= Empower European Universities =

Empower European Universities (EEU) was a think tank based in Maastricht, the Netherlands that undertook research aiming at assessing the state of higher education policies in Europe. The organisation was launched in 2010, and terminated five years later, in 2015.

EEU was instituted as a foundation under Dutch law. It was founded on the basis of a manifesto signed by twenty former ministers for education and higher education experts in Brussels in June 2010. EEU was directed by a board of four members: Jo Ritzen (chair), Tessa Blackstone, Bálint Magyar and Eduardo Grilo. Its staff was typically composed by a few experienced researchers and by a number of part-time student assistants. Furthermore, EEU could count on a network of about 30 experts on higher education (typically one for each country covered by the assessment) collaborating as volunteers.

EEU received substantial financial support from Educational Testing Service (ETS) and the Netherlands Organisation for Scientific Research (NWO), and logistic support from the United Nations University - MERIT.

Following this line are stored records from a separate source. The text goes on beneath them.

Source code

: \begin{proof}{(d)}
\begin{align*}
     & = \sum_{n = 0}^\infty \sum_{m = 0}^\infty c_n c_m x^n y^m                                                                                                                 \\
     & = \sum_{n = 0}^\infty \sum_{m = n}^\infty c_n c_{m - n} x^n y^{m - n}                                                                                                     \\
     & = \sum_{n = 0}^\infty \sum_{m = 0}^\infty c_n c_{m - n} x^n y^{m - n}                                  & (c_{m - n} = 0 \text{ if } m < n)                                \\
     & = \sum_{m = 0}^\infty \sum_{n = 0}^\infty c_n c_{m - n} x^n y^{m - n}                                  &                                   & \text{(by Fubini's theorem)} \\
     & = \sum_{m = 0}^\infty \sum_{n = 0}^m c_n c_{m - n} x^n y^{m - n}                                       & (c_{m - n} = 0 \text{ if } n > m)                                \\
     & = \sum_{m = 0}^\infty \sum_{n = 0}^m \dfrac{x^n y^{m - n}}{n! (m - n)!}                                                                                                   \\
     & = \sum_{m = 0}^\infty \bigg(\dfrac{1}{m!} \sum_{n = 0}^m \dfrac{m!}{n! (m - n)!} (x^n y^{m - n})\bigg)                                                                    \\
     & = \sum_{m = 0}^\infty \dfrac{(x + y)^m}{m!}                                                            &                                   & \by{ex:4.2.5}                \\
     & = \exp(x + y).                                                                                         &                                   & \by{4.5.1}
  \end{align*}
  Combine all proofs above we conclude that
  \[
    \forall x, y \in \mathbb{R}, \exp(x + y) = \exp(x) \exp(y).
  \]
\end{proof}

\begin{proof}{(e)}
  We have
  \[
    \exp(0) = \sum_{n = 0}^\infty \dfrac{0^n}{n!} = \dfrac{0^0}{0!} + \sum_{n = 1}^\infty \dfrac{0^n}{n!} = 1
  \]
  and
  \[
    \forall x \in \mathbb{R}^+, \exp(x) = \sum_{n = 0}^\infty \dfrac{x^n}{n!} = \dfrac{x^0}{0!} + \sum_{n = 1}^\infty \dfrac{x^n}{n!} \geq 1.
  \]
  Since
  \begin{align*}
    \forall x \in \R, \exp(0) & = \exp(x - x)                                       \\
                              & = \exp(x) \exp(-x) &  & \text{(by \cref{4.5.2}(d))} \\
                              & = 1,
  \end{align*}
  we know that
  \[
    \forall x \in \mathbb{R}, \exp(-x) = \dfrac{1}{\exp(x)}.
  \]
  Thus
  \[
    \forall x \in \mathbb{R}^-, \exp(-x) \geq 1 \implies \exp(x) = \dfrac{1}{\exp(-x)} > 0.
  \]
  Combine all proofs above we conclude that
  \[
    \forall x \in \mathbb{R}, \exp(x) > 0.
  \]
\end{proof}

EEU produced two assessments of European higher education (one of which was published by one of IZA's academic journals, the other as a working paper) and a number of other conference and technical reports. The underlying idea of EEU's research work was to combine the analysis of available data with the feedback and qualitative information supplied by a network of 30 experts on higher education. According to observers of the European higher education landscape, EEU's aimed at "bringing Brussels out of the comfort zone" in terms of higher education policies, in particular by increasing funding and institutional diversity in this sector.